No matter how well you optimize PHP processing through code optimizations, opcode and database query caching, a dynamic PHP application still can’t beat the performance (speed/time, CPU/memory usage) of a website with the same content displayed using static HTML files. However, good luck updating thousands of static HTML pages by hand. :P With staticCacheControl, you can have the best of both worlds.

staticCacheControl automates the process of generating static HTML copies of your Zenphoto pages, redirecting visitors to these cached pages when possible, and also the validating/refreshing of the static cache when your Zenphoto pages change. Thus, you can enjoy the performance of static pages without the hassle of updating them manually.

This plugin is designed for use in the album.php, albumarchive.php, image.php, index.php of your theme. It can be used in conjunction with (after) httpCacheControl for optimal results.

Example usage:
Place static_cache_control.php in your theme directory, like “/themes/default“. Insert one of the following chunks of code at the top of your theme’s index.php, like “/themes/default/index.php” (but after httpCacheControl() if present)

include_once('static_cache_control.php');
staticCacheControl(__FILE__);

Or, enable gzip compression

staticCacheControl(__FILE__, 0, true);

If you got $mtime from elsewhere, like

$mtime = httpCacheControl(__FILE__);

then pass $mtime

staticCacheControl(__FILE__, $mtime, true);

The first required parameter is the path to the file that should be used to calculate Last Modified date, usually “__FILE__”.

The second optional parameter is the Last Modified date of this page. If another function, like httpCacheControl(), already calculated the Last Modified date, be sure to pass the value using this second parameter to avoid redundant calculations. If omitted or set to 0, staticCacheControl will attempt to calculate the Last Modified date, so httpCacheControl is not required.

The third optional parameter specifies whether staticCacheControl should gzip compress cached pages. If omitted, gzip files will not be created.

Read on for .htaccess code to minimize PHP execution further.

How it works:
staticCacheControl generates static HTML caches of Zenphoto pages, optionally applies gzip compression, and stores them on the file system for future retrieval with minimal PHP processing. Static cached pages are stored in the “/ZENPHOTO/cache/static” directory where “ZENPHOTO” is your installation directory. The directory structure in the static cache mirrors the URLs used to access Zenphoto pages. For example, the page

/ZENPHOTO/album/img.jpg/suffix

is cached to

/ZENPHOTO/cache/static/album/img.jpg/suffix/index.html(.gz)

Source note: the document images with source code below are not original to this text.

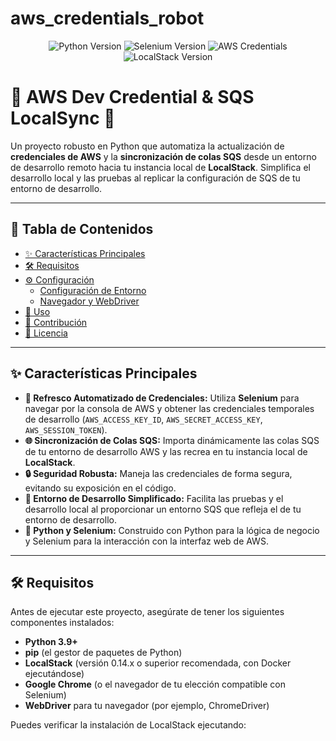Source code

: # aws_credentials_robot


<p align="center">
  <img src="https://img.shields.io/badge/Python-3.9%2B-blue?style=for-the-badge&logo=python" alt="Python Version">
  <img src="https://img.shields.io/badge/Selenium-4.x-green?style=for-the-badge&logo=selenium" alt="Selenium Version">
  <img src="https://img.shields.io/badge/AWS-Credentials-orange?style=for-the-badge&logo=amazon-aws" alt="AWS Credentials">
  <img src="https://img.shields.io/badge/LocalStack-0.14.x-purple?style=for-the-badge&logo=localstack" alt="LocalStack Version">
</p>

# 🚀 AWS Dev Credential & SQS LocalSync 🚀

Un proyecto robusto en Python que automatiza la actualización de **credenciales de AWS** y la **sincronización de colas SQS** desde un entorno de desarrollo remoto hacia tu instancia local de **LocalStack**. Simplifica el desarrollo local y las pruebas al replicar la configuración de SQS de tu entorno de desarrollo.

---

## 🌟 Tabla de Contenidos

* [✨ Características Principales](#-características-principales)
* [🛠️ Requisitos](#%EF%B8%8F-requisitos)
* [⚙️ Configuración](#%EF%B8%8F-configuración)
    * [Configuración de Entorno](#configuración-de-entorno)
    * [Navegador y WebDriver](#navegador-y-webdriver)
* [🚀 Uso](#-uso)
* [🤝 Contribución](#-contribución)
* [📜 Licencia](#-licencia)

---

## ✨ Características Principales

* **🔄 Refresco Automatizado de Credenciales:** Utiliza **Selenium** para navegar por la consola de AWS y obtener las credenciales temporales de desarrollo (`AWS_ACCESS_KEY_ID`, `AWS_SECRET_ACCESS_KEY`, `AWS_SESSION_TOKEN`).
* **🌐 Sincronización de Colas SQS:** Importa dinámicamente las colas SQS de tu entorno de desarrollo AWS y las recrea en tu instancia local de **LocalStack**.
* **🔒 Seguridad Robusta:** Maneja las credenciales de forma segura, evitando su exposición en el código.
* **🧪 Entorno de Desarrollo Simplificado:** Facilita las pruebas y el desarrollo local al proporcionar un entorno SQS que refleja el de tu entorno de desarrollo.
* **🐍 Python y Selenium:** Construido con Python para la lógica de negocio y Selenium para la interacción con la interfaz web de AWS.

---

## 🛠️ Requisitos

Antes de ejecutar este proyecto, asegúrate de tener los siguientes componentes instalados:

* **Python 3.9+**
* **pip** (el gestor de paquetes de Python)
* **LocalStack** (versión 0.14.x o superior recomendada, con Docker ejecutándose)
* **Google Chrome** (o el navegador de tu elección compatible con Selenium)
* **WebDriver** para tu navegador (por ejemplo, ChromeDriver)

Puedes verificar la instalación de LocalStack ejecutando:
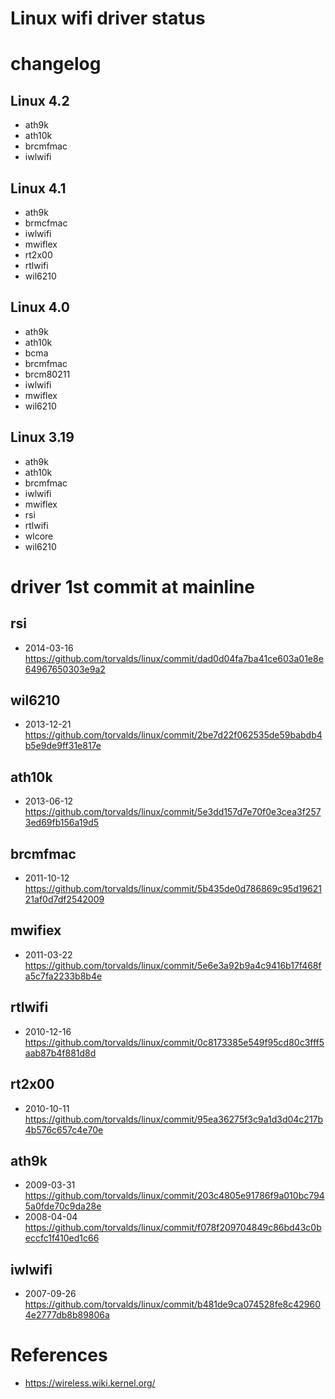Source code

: # Linux wifi driver status

# changelog
## Linux 4.2
* ath9k
* ath10k
* brcmfmac
* iwlwifi

## Linux 4.1
* ath9k
* brmcfmac
* iwlwifi
* mwiflex
* rt2x00
* rtlwifi
* wil6210

## Linux 4.0
* ath9k
* ath10k
* bcma
* brcmfmac
* brcm80211
* iwlwifi
* mwiflex
* wil6210

## Linux 3.19
* ath9k
* ath10k
* brcmfmac
* iwlwifi
* mwiflex
* rsi
* rtlwifi
* wlcore
* wil6210

# driver 1st commit at mainline 

## rsi
* 2014-03-16 https://github.com/torvalds/linux/commit/dad0d04fa7ba41ce603a01e8e64967650303e9a2

## wil6210
* 2013-12-21 https://github.com/torvalds/linux/commit/2be7d22f062535de59babdb4b5e9de9ff31e817e

## ath10k
* 2013-06-12 https://github.com/torvalds/linux/commit/5e3dd157d7e70f0e3cea3f2573ed69fb156a19d5

## brcmfmac
* 2011-10-12 https://github.com/torvalds/linux/commit/5b435de0d786869c95d1962121af0d7df2542009

## mwifiex
* 2011-03-22 https://github.com/torvalds/linux/commit/5e6e3a92b9a4c9416b17f468fa5c7fa2233b8b4e

## rtlwifi
* 2010-12-16 https://github.com/torvalds/linux/commit/0c8173385e549f95cd80c3fff5aab87b4f881d8d

## rt2x00
* 2010-10-11 https://github.com/torvalds/linux/commit/95ea36275f3c9a1d3d04c217b4b576c657c4e70e

## ath9k
* 2009-03-31 https://github.com/torvalds/linux/commit/203c4805e91786f9a010bc7945a0fde70c9da28e
* 2008-04-04 https://github.com/torvalds/linux/commit/f078f209704849c86bd43c0beccfc1f410ed1c66

## iwlwifi
* 2007-09-26 https://github.com/torvalds/linux/commit/b481de9ca074528fe8c429604e2777db8b89806a

# References
* https://wireless.wiki.kernel.org/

When a Zenphoto page is requested, staticCacheControl automatically redirects the client to the static cache if the cache is fresh; the gzipped cache file is used if gzip is enabled and the client accepts gzip. If the cache is does not exist or is stale, staticCacheControl creates/updates the static cache file. This plugin uses the same logic as httpCacheControl to determine if a cache is stale. Please see this page for details.

PHP processing can be further minimized by using .htaccess directives such that the web server handles the redirection automatically and transparently. Insert the following code after the “RewriteBase” line and before other “RewriteCond” and “RewriteRule” lines in Zenphoto’s .htaccess.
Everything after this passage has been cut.